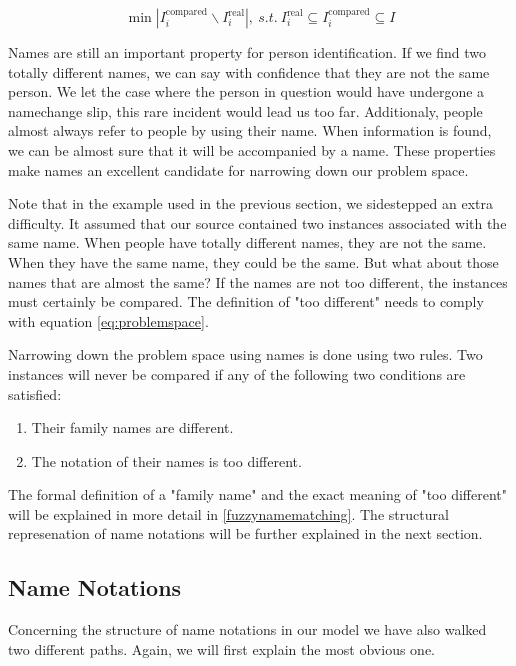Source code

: \begin{equation}
\min |I^\text{compared}_i\backslash I^\text{real}_i|,\ s.t.\ I^\text{real}_i \subseteq I^\text{compared}_i \subseteq I
\label{eq:problemspace}
\end{equation}

Names are still an important property for person identification. If we find two totally different names, we can say with confidence that they are not the same person. We let the case where the person in question would have undergone a namechange slip, this rare incident would lead us too far. Additionaly, people almost always refer to people by using their name. When information is found, we can be almost sure that it will be accompanied by a name. These properties make names an excellent candidate for narrowing down our problem space.

Note that in the example used in the previous section, we sidestepped an extra difficulty. It assumed that our source contained two instances associated with the same name. When people have totally different names, they are not the same. When they have the same name, they could be the same. But what about those names that are almost the same? If the names are not too different, the instances must certainly be compared. The definition of "too different" needs to comply with equation \autoref{eq:problemspace}.

Narrowing down the problem space using names is done using two rules. Two instances will never be compared if any of the following two conditions are satisfied:

\begin{enumerate}
\item Their family names are different.
\item The notation of their names is too different.
\end{enumerate}

The formal definition of a "family name" and the exact meaning of "too different" will be explained in more detail in \autoref{fuzzynamematching}. The structural represenation of name notations will be further explained in the next section.

\subsection{Name Notations}

Concerning the structure of name notations in our model we have also walked two different paths. Again, we will first explain the most obvious one.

### Task details
Reproduce all of the entries word for word, skipping any pictures they hold.

### Written response
Source code

: \begin{equation}
\min |I^\text{compared}_i\backslash I^\text{real}_i|,\ s.t.\ I^\text{real}_i \subseteq I^\text{compared}_i \subseteq I
\label{eq:problemspace}
\end{equation}

Names are still an important property for person identification. If we find two totally different names, we can say with confidence that they are not the same person. We let the case where the person in question would have undergone a namechange slip, this rare incident would lead us too far. Additionaly, people almost always refer to people by using their name. When information is found, we can be almost sure that it will be accompanied by a name. These properties make names an excellent candidate for narrowing down our problem space.

Note that in the example used in the previous section, we sidestepped an extra difficulty. It assumed that our source contained two instances associated with the same name. When people have totally different names, they are not the same. When they have the same name, they could be the same. But what about those names that are almost the same? If the names are not too different, the instances must certainly be compared. The definition of "too different" needs to comply with equation \autoref{eq:problemspace}.

Narrowing down the problem space using names is done using two rules. Two instances will never be compared if any of the following two conditions are satisfied:

\begin{enumerate}
\item Their family names are different.
\item The notation of their names is too different.
\end{enumerate}

The formal definition of a "family name" and the exact meaning of "too different" will be explained in more detail in \autoref{fuzzynamematching}. The structural represenation of name notations will be further explained in the next section.

\subsection{Name Notations}

Concerning the structure of name notations in our model we have also walked two different paths. Again, we will first explain the most obvious one.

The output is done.